Ayrıca delesyonların kimisinin de beyin gelişimiyle ilgili bölgelerde olduğu ve aslında bu delesyonların beyin büyüklüğünü pozitif anlamda etkilediği de keşfedilmiş. Nöron sayısını kontrol eden ve hücre bölünme hızını düzenleyen (bir deyişle nöronların fazla bölünmesini önleyen) bir gen olan GADD45G’e ait enchancer’ın (yani bu genin etkisini artırmasını sağlayan bir başka genin) ortadan kalkmasıyla insanda beyindeki nöron sayısının önemli biçimde artmış olduğu tahmin ediliyor.

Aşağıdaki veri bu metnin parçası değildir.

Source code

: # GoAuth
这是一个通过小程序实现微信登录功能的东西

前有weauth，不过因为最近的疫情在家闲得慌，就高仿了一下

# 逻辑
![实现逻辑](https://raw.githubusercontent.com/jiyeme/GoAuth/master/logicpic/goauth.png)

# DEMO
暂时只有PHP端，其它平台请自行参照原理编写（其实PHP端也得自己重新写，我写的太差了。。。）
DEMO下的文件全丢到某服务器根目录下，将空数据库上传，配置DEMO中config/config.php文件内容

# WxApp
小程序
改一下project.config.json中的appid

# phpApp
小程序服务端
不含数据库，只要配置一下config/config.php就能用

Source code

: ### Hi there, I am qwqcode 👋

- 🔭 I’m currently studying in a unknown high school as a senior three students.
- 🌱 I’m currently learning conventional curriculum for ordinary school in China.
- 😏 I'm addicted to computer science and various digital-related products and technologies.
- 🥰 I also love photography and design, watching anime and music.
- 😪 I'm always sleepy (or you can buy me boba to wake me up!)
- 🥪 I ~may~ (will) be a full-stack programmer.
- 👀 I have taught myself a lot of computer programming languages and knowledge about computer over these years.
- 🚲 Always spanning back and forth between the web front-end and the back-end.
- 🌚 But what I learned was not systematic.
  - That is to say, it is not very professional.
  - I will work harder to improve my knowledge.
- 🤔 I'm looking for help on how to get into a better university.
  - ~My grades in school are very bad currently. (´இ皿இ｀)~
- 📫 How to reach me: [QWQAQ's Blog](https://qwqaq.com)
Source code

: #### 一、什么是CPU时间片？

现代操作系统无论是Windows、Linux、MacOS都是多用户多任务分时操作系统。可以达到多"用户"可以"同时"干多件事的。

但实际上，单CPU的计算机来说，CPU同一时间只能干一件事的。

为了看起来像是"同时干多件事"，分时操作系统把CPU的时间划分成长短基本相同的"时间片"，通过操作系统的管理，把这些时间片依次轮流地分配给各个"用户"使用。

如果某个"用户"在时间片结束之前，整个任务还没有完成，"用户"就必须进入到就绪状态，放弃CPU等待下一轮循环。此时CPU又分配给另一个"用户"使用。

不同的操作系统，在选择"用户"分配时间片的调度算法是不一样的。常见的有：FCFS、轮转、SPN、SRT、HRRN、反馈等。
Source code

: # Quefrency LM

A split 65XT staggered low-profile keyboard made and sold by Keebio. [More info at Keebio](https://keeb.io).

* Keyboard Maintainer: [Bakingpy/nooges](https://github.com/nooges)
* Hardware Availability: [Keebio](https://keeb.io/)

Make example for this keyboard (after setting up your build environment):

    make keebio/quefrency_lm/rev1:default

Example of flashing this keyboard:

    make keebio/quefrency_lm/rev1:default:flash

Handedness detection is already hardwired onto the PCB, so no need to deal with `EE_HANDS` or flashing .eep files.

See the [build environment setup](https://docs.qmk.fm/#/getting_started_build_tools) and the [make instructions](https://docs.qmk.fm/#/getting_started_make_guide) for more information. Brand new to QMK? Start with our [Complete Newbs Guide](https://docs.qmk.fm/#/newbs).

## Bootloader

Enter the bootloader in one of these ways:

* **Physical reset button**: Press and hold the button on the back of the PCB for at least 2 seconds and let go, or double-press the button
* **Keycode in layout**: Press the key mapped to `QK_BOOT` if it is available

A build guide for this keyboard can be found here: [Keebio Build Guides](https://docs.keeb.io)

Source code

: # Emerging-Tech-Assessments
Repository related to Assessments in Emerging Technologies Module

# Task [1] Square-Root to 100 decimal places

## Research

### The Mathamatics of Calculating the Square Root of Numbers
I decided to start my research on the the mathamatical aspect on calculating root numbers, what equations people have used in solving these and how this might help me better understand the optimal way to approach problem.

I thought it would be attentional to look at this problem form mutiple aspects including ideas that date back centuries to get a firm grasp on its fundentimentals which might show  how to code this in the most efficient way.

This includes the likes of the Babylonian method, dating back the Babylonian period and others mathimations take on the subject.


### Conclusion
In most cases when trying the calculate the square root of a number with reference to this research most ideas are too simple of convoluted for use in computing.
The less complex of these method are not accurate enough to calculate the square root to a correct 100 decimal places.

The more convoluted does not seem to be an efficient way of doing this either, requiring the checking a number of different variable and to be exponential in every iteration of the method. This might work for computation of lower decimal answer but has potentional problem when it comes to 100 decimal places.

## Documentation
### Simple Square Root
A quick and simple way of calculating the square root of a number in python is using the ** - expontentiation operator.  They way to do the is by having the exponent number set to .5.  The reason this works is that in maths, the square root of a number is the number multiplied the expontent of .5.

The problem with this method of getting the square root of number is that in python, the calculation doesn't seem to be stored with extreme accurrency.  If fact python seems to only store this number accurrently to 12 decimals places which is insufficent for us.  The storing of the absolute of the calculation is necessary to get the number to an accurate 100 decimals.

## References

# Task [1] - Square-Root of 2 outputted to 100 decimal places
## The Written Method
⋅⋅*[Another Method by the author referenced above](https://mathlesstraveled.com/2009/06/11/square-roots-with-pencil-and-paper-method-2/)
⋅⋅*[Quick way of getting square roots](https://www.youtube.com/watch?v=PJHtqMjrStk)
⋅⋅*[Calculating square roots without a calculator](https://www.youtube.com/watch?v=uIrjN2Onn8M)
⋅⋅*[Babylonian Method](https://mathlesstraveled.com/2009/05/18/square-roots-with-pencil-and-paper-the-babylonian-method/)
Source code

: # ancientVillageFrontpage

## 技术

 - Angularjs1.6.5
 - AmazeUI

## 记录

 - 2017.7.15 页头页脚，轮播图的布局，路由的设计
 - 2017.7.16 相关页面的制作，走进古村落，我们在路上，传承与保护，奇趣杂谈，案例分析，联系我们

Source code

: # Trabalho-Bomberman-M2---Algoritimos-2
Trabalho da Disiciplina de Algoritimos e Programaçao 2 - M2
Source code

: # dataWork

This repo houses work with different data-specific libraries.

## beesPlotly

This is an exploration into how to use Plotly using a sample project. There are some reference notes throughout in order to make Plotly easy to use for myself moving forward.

Yani nöronların bölünme hızı baskılanmadığından, gelişim sürecinde daha fazla nöronun bölünerek çoğaldığı ve böylece de daha büyük bir beyinin oluşmasına olanak tanıdığı tahmin ediliyor.

Sonuç olarak insan ve şempanze genomu karşılaştırmaları her geçen gün genom evrimini anlamamıza ışık tutarken, bir referans olarak şempanze genomu insan genomunun anlaşılmasında önemli bir rol oynuyor. Tüm bu karşılaştırmalar sonucunda da oldukça ilginç bulgularla karşılaşılabiliyor. Ancak genel olarak ortaya çıkan resme göre insan genlerindeki değişiklikler sanıldığı gibi sadece deterministik süreçlere değil ama ciddi biçimde rastlantısallığa da dayanıyor gibi gözüküyor. İnsanın kendisini hayvanlardan çok ayrı bir canlı olarak görmesinin biyolojik olarak doğru olmadığı da yine bu tür bulgular sonucunda görülebiliyor. Belki de varlığımızı bir erekselliğe değil de rastlantısallığa borçlu olduğumuza inanmakta zorluk çekiyoruz. Ancak belki de bu bakış açısıyla doğa üzerinde kurduğumuz baskının haklı olmadığını, yaşam ağacının en tepesinde değil de yalnızca yeni çıkmış, taze yan dallarından birinde olduğumuzu bir gün gerçekten anlayabiliriz.

DİPNOT

1) Cory Y. McLean, Philip L. Reno, Alex A. Pollen, Abraham I. Bassan, Terence D. Capellini, Catherine Guenther,Vahan B. Indjeian, Xinhong Lim, Douglas B. Menke, Bruce T. Schaar, Aaron M. Wenger, Gill Bejerano, David M. Kingsley, 2011, “Human-specific loss of regulatory DNA and the evolution of human-specific traits”, Nature, Vol. 471, 216.